Nuon Chea, along with Khieu Samphan, 80, the former head of state, and 86-year-old Ieng Sary, the one-time Foreign Minister, are all charged with crimes against humanity, genocide, religious persecution, homicide and torture. They deny the charges and Ieng Sary has indicated he will not co-operate with the tribunal. A fourth senior figure, the Social Affairs Minister Ieng Thirith, was recently declared unfit for trial because she has dementia.
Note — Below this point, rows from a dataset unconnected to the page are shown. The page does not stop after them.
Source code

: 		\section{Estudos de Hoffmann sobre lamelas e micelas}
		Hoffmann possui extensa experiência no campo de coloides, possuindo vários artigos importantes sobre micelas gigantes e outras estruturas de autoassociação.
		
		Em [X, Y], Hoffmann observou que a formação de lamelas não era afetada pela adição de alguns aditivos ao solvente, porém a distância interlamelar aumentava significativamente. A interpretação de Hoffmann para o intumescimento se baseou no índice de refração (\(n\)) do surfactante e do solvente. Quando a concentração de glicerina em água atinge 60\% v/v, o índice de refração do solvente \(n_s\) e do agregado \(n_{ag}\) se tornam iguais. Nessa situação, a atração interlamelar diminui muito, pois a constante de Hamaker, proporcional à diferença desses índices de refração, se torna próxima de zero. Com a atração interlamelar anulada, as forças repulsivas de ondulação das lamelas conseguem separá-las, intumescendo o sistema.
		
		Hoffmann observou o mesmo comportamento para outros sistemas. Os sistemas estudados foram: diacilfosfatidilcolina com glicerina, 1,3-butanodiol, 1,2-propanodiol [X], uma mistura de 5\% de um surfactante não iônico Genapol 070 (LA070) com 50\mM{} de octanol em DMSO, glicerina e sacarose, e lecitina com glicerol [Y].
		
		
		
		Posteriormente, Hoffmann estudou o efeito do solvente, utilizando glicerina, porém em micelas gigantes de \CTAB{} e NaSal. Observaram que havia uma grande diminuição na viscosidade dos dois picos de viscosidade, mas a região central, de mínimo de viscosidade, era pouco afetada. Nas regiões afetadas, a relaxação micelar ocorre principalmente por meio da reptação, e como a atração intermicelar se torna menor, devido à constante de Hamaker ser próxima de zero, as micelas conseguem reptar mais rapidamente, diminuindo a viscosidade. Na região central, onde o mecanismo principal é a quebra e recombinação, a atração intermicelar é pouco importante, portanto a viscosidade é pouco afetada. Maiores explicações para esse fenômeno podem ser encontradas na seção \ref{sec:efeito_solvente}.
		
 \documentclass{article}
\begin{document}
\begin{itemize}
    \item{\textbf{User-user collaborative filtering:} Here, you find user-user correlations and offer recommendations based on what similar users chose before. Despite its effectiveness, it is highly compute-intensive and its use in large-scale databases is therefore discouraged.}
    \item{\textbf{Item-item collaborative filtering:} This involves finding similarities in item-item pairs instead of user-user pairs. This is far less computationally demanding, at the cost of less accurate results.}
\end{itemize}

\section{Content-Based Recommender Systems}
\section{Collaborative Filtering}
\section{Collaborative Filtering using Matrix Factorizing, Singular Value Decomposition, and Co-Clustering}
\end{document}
Yesterday's testimony ended early when Nuon Chea twice asked the court to adjourn proceedings, complaining of heart problems and breathlessness. The judge, Nil Nonn, then stopped hearing until later today, but the incident triggered fears among campaigners who say the leaders may try to avoid justice by seeking to have themselves declared unfit for trial.

"All of us are worried about this. For me, it is the main concern," said Ou Virak, a victim of the regime who now heads the Cambodian Centre for Human Rights. "I suspect at least one of them will try. To me, that would be very sad if it happened."

Nuon Chea's attempt to transfer responsibility for what happened to the Vietnamese was expected. The Khmer Rouge leaders have always claimed that the mass graves were the result of actions perpetrated by the Vietnamese after they seized control of Phnom Penh and much of the country in 1979.

Later this week, the court is expected to hear details of the forced evacuation of Phnom Penh by the Khmer Rouge fighters in the spring of 1975. Orders were given that everybody should leave everything but the most basic possessions and walk out of the capital towards camps in the countryside.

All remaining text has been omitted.